Table 9: 5-year relative survival rates for the ten most commonly diagnosed cancers, Australian-born and China-born populations, by sex, 2012-2021:
| Cancer type | China-born males | Australian-born males | China-born females | Australian-born females |
|---|---|---|---|---|
| Prostate | 94.6 | 99.4 | n.a. | n.a. |
| Breast | n.p. | 84.5 | 94.8 | 90.9 |
| Melanoma | 55.8 | 87.3 | 77.5 | 91.8 |
| Lung | 31.1 | 17.2 | 41.3 | 25.3 |
| Colorectal | 74.0 | 68.3 | 73.6 | 69.7 |
| Non-Hodgkin lymphoma | 74.1 | 72.8 | 71.9 | 75.6 |
| Kidney | 84.4 | 79.0 | 87.4 | 78.6 |
| Pancreatic | 19.5 | 10.8 | 20.1 | 11.0 |
| Thyroid | 95.0 | 91.9 | 99.7 | 97.1 |
| Uterine | n.a. | n.a. | 84.7 | 81.8 |
| Bladder | 71.5 | 56.3 | 61.7 | 45.6 |
| All cancers combined | 64.1 | 67.5 | 73.8 | 69.4 |
Notes:
- Survival rates have been calculated using data from 2012-2021
- n.p. indicates data that was suppressed due to privacy and/or data quality concerns
- n.a. indicates that the cancer is not applicable
Source: Australian Cancer Database 2021 and Australian Bureau of Statistics 2025
Variations in survival rates by country of birth are likely the result of multiple factors.
Differences in histology can contribute to variations in survival across countries of birth. In 2012–2021, males born in China had a higher proportion of melanoma types associated with lower survival rates when compared to Australian-born males, including acral melanomas (10.2% vs 0.6%). In contrast, the proportion of the higher-survival type low cumulative sun damage melanoma was lower (31% for males born in China vs 45% for males born in Australia). Similarly, histological types associated with lower survival rates made up a greater proportion of melanoma cases for females born in China when compared to females born in Australia (24% vs 0.9% acral melanomas in 2012–2021). Meanwhile, the proportion of low cumulative sun damage melanomas was lower for females born in China when compared to Australian-born females (24% vs 50%). Acral melanoma is the most frequent subtype of melanoma in China, accounting for approximately 38-42% of melanomas diagnosed (Chang, 2013; Guo et al. 2023).

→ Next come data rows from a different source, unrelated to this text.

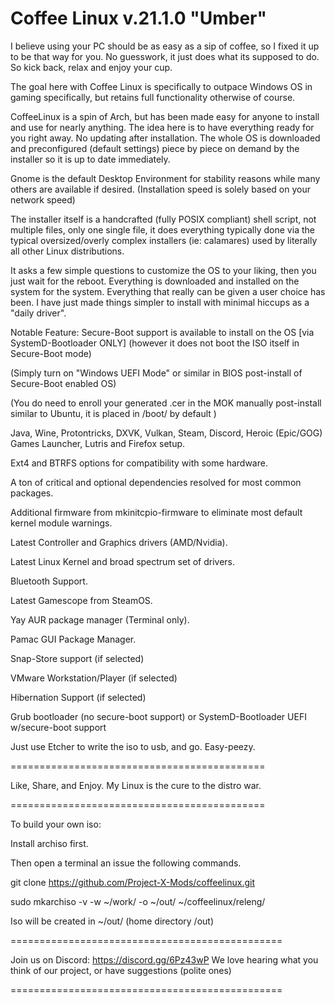 # Coffee Linux v.21.1.0 "Umber"

I believe using your PC should be as easy as a sip of coffee, so I fixed it up to be that way for you. No guesswork, it just does what its supposed to do. So kick back, relax and enjoy your cup.

The goal here with Coffee Linux is specifically to outpace Windows OS in gaming specifically, but retains full functionality otherwise of course.

CoffeeLinux is a spin of Arch, but has been made easy for anyone to install and use for nearly anything. 
The idea here is to have everything ready for you right away. No updating after installation.
The whole OS is downloaded and preconfigured (default settings) piece by piece on demand by the installer so it is up to date immediately.

Gnome is the default Desktop Environment for stability reasons while many others are available if desired.
(Installation speed is solely based on your network speed)

The installer itself is a handcrafted (fully POSIX compliant) shell script, not multiple files, only one single file, it does everything typically done via the typical oversized/overly complex installers (ie: calamares) used by literally all other Linux distributions. 

It asks a few simple questions to customize the OS to your liking, then you just wait for the reboot. Everything is downloaded and installed on the system for the system. 
Everything that really can be given a user choice has been. I have just made things simpler to install with minimal hiccups as a "daily driver".

Notable Feature: Secure-Boot support is available to install on the OS [via SystemD-Bootloader ONLY] (however it does not boot the ISO itself in Secure-Boot mode)

(Simply turn on "Windows UEFI Mode" or similar in BIOS post-install of Secure-Boot enabled OS)

(You do need to enroll your generated .cer in the MOK manually post-install similar to Ubuntu, it is placed in /boot/ by default )

Java, Wine, Protontricks, DXVK, Vulkan, Steam, Discord, Heroic (Epic/GOG) Games Launcher, Lutris and Firefox setup.

Ext4 and BTRFS options for compatibility with some hardware.

A ton of critical and optional dependencies resolved for most common packages.

Additional firmware from mkinitcpio-firmware to eliminate most default kernel module warnings.

Latest Controller and Graphics drivers (AMD/Nvidia).

Latest Linux Kernel and broad spectrum set of drivers.

Bluetooth Support.

Latest Gamescope from SteamOS.

Yay AUR package manager (Terminal only).

Pamac GUI Package Manager.

Snap-Store support (if selected)

VMware Workstation/Player (if selected)

Hibernation Support (if selected)

Grub bootloader (no secure-boot support) or SystemD-Bootloader UEFI w/secure-boot support 

Just use Etcher to write the iso to usb, and go. Easy-peezy.

============================================

Like, Share, and Enjoy. My Linux is the cure to the distro war.

============================================

To build your own iso:

Install archiso first.

Then open a terminal an issue the following commands.

git clone https://github.com/Project-X-Mods/coffeelinux.git

sudo mkarchiso -v -w ~/work/ -o ~/out/ ~/coffeelinux/releng/

Iso will be created in ~/out/ (home directory /out)

===============================================

Join us on Discord: https://discord.gg/6Pz43wP
We love hearing what you think of our project, 
or have suggestions (polite ones)

===============================================

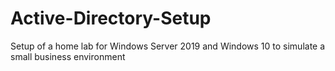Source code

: # Active-Directory-Setup
Setup of a home lab for Windows Server 2019 and Windows 10 to simulate a small business environment
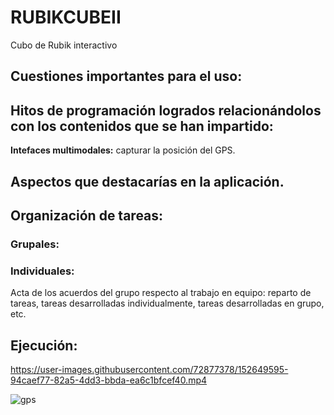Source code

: # RUBIKCUBEII
Cubo de Rubik interactivo

## Cuestiones importantes para el uso:

## Hitos de programación logrados relacionándolos con los contenidos que se han impartido:
**Intefaces multimodales:** capturar la posición del GPS.

## Aspectos que destacarías en la aplicación.

## Organización de tareas:
### Grupales:

### Individuales:

Acta de los acuerdos del grupo respecto al trabajo en equipo: reparto de tareas, tareas desarrolladas individualmente, tareas desarrolladas en grupo, etc.

## Ejecución:
https://user-images.githubusercontent.com/72877378/152649595-94caef77-82a5-4dd3-bbda-ea6c1bfcef40.mp4

![gps](https://user-images.githubusercontent.com/72877378/152649984-a6a39249-d66d-4f6e-a6e1-844af00ccde0.gif)
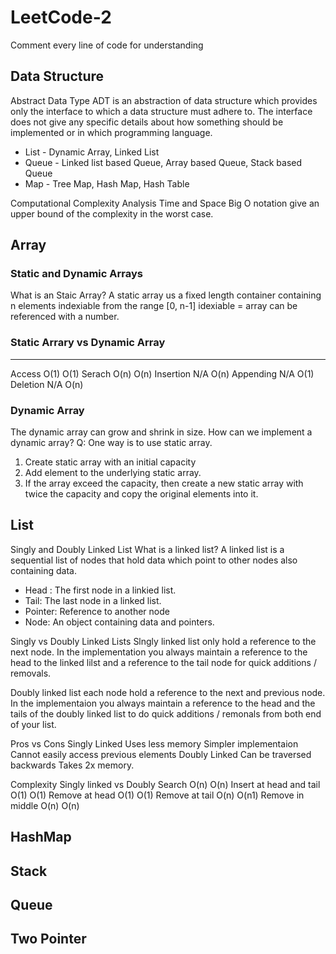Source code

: # LeetCode-2

Comment every line of code for understanding
## Data Structure
Abstract Data Type
ADT is an abstraction of data structure which provides only the interface to which a data structure must adhere to.
The interface does not give any specific details about how something should be implemented or in which programming language.
* List  - Dynamic Array, Linked List
* Queue - Linked list based Queue, Array based Queue, Stack based Queue
* Map - Tree Map, Hash Map, Hash Table

Computational Complexity Analysis
Time and Space 
Big O notation give an upper bound of the complexity in the worst case.


## Array
### Static and Dynamic Arrays
What is an Staic Array?
A static array us a fixed length container containing n elements indexiable from the range [0, n-1]
idexiable = array can be referenced with a number.

### Static Arrary vs Dynamic Array
---
Access	O(1)	O(1)
Serach	O(n)	O(n)
Insertion	N/A	O(n)
Appending	N/A	O(1)
Deletion	N/A	O(n)
### Dynamic Array
The dynamic array can grow and shrink in size.
How can we implement a dynamic array?
Q: One way is to use static array.
1. Create static array with an initial capacity
2. Add element to the underlying static array.
3. If the array exceed the capacity, then create a new static array with twice the capacity and copy the original elements into it.
## List 
Singly and Doubly Linked List
What is a linked list?
A linked list is a sequential list of nodes that hold data which point to other nodes also containing data.
- Head : The first node in a linkied list.
- Tail: The last node in a linked list.
- Pointer: Reference to another node
- Node: An object containing data and pointers.

Singly vs Doubly Linked Lists
Slngly linked list only hold a reference to the next node. In the implementation you always maintain a reference to the head to the linked lilst and a reference to the tail node for quick additions / removals.

Doubly linked list each node hold a reference to the next and previous node. In the implementaion you always maintain a reference to the head and the tails of the doubly linked list to do quick additions / remonals from both end of your list.


Pros vs Cons
Singly Linked	Uses less memory Simpler implementaion	Cannot easily access previous elements
Doubly Linked	Can be traversed backwards	Takes 2x memory.





Complexity
Singly linked vs Doubly
Search	O(n)	O(n)
Insert at head and tail	O(1)	O(1)
Remove at head	O(1)	O(1)
Remove at tail	O(n)	O(n1)
Remove in middle	O(n)	O(n)
## HashMap

## Stack

## Queue

## Two Pointer
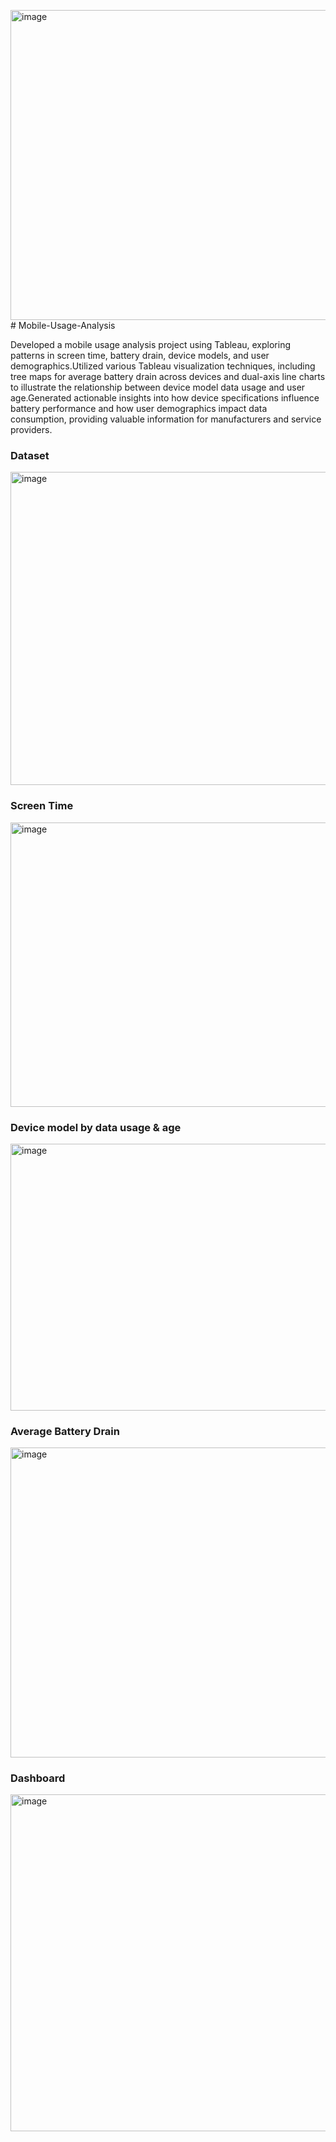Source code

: <img width="940" height="496" alt="image" src="https://github.com/user-attachments/assets/605c9448-a76b-4c15-80cd-f8c5c77721e8" /># Mobile-Usage-Analysis
<p>Developed a mobile usage analysis project using Tableau, exploring patterns in screen time, battery drain, device models, and user demographics.Utilized various Tableau visualization techniques, including tree maps for average battery drain across devices and dual-axis line charts to illustrate the relationship between device model data usage and user age.Generated actionable insights into how device specifications influence battery performance and how user demographics impact data consumption, providing valuable information for manufacturers and service providers.</p>
<h3>Dataset</h3>
<img width="940" height="501" alt="image" src="https://github.com/user-attachments/assets/665c8ba8-b491-4fc2-bb36-34efbea2f4c1" />
<h3>Screen Time</h3>
<img width="864" height="455" alt="image" src="https://github.com/user-attachments/assets/034dd308-7d00-425f-bdbf-c47aac77af00" />
<h3>Device model by data usage & age</h3>
<img width="809" height="427" alt="image" src="https://github.com/user-attachments/assets/bed56a42-7d25-4852-bb77-59f5e353e61c" />
<h3>Average Battery Drain</h3>
<img width="940" height="496" alt="image" src="https://github.com/user-attachments/assets/4f48a1f3-dfcb-4f4e-b110-2ddc79b22d9e" />
<h3>Dashboard</h3>
<img width="1023" height="539" alt="image" src="https://github.com/user-attachments/assets/74b4572e-be5a-4441-ae89-cf3a00530afc" />
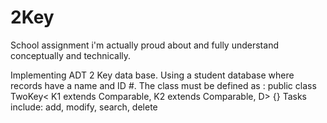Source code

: # 2Key
School assignment i'm actually proud about and fully understand conceptually and technically. 

Implementing ADT 2 Key data base. Using a student database where records have a name and ID #. The class must be defined as : public class TwoKey< K1 extends Comparable, K2 extends Comparable, D> {}
Tasks include: add, modify, search, delete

Tumour size and diagnosis may also contribute to differences in survival rates across countries of birth (Table 8). Relative 5-year survival rates decline as melanoma thickness increases (Figure 10). In 2012–2021, the average thickness of melanomas diagnosed for males born in China was 2.8mm compared to an average of 1.6mm for melanomas diagnosed for males born in Australia. Females born in China also had a greater average thickness of melanomas diagnosed when compared to Australian-born females (3.1mm vs 1.4mm).
Other factors that may contribute to variations in survival rates by country of birth could include demographics factors, age at migration, accessibility and availability of culturally responsive services, use of sun protection, and awareness of melanoma risk.